When I remove a starter from the fridge, it looks like this. It’s probably been a week or two since I’ve used this starter. The separation is normal. I will pour this entire jar into a ceramic bowl, and then “feed” it with some flour and water. I eyeball both measurements, taking care to keep my flour just less than half of how much starter there is, and then slowly whisking in water until I get that pancake consistency. I love using my Danish dough whisk for this, but I did use a large fork for a long time. I cover the bowl and put it aside. I’ll be feeding it again in the evening (second feeding) and a third time the following morning. That following evening is when I will put a dough of something together, to let it rise overnight.
This is a bowl of starter I had begun the day before. All I have to do here is feed it, again just eyeballing it and let it sit until evening.
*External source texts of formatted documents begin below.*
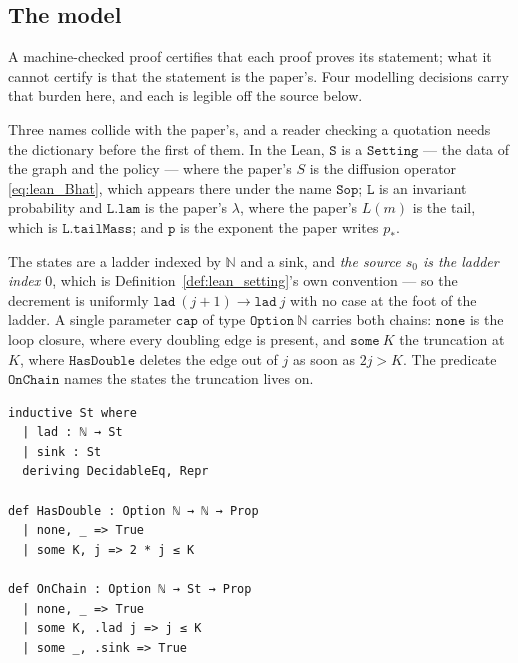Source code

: \subsection{The model}\label{sec:lean_model}

A machine-checked proof certifies that each proof proves its statement; what it cannot certify
is that the statement is the paper's. Four modelling decisions carry that burden here, and each
is legible off the source below.

Three names collide with the paper's, and a reader checking a quotation needs the dictionary
before the first of them. In the Lean, $\texttt{S}$ is a $\texttt{Setting}$ --- the data of the
graph and the policy --- where the paper's $S$ is the diffusion operator \eqref{eq:lean_Bhat},
which appears there under the name $\texttt{Sop}$; $\texttt{L}$ is an invariant probability and
$\texttt{L.lam}$ is the paper's $\lambda$, where the paper's $L(m)$ is the tail, which is
$\texttt{L.tailMass}$; and $\texttt{p}$ is the exponent the paper writes $p_*$.

The states are a ladder indexed by $\mathbb N$ and a sink, and \emph{the source $s_0$ is the
ladder index $0$}, which is Definition~\ref{def:lean_setting}'s own convention --- so the
decrement is uniformly $\texttt{lad}\ (j+1)\rightarrow\texttt{lad}\ j$ with no case at the foot
of the ladder. A single parameter $\texttt{cap}$ of type $\texttt{Option}\ \mathbb N$ carries
both chains: $\texttt{none}$ is the loop closure, where every doubling edge is present, and
$\texttt{some}\ K$ the truncation at $K$, where $\texttt{HasDouble}$ deletes the edge out of $j$
as soon as $2j>K$. The predicate $\texttt{OnChain}$ names the states the truncation lives on.
\begin{lstlisting}[style=lean]
inductive St where
  | lad : ℕ → St
  | sink : St
  deriving DecidableEq, Repr

def HasDouble : Option ℕ → ℕ → Prop
  | none, _ => True
  | some K, j => 2 * j ≤ K

def OnChain : Option ℕ → St → Prop
  | none, _ => True
  | some K, .lad j => j ≤ K
  | some _, .sink => True
\end{lstlisting}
If I forget or choose not to make dough that evening, I simply hold it over until morning for pancakes or waffles or pizza dough or even chocolate cake. YUM. And I really, really, really try not to forget to SAVE STARTER BEFORE MIXING DOUGH. The saved starter (back into a fresh mason jar) gets a little feed and goes back into the fridge until its turn to play is again up.
By the way, the best way to not lose starter is to share with friends 😉
Lastly, I have a bowl of dough mixed from the night before, risen and ready to be scraped out onto the counter to rest for a half hour. Then I put my dough into loaf pans and let it rise until its good and ready to throw into the oven. Depending on the starter, this could be just 2 hours, or 8-10! This happened to be my Polish Rye (a slow riser), and I made a couple of loaves of whole wheat raisin bread. I baked them that afternoon and we had seriously crazy yummo sourdough rye raisin bread to toast for our breakfast the next morning.
I suppose the last photo ought to be the finished bread, crumbs and melted butter on a sweet plate dappled by sunlight. But we ate it all before I bothered to take any photos that would make you drool 🙂
I don’t really plan ahead what I’m going to bake. Typically, I just pull out the next starter and consider what kind of breads would be good with that one. Sometimes I just don’t bake anything at all for days. And when I do bake, it’s in small batches. Gone are my days of pulling out half a dozen yeast breads at a time. Sourdough breads are not only delicious, but they are far more filling.
Juggling multiple sourdough starters isn’t really difficult. It’s just like anything else, simply a learning curve to get around.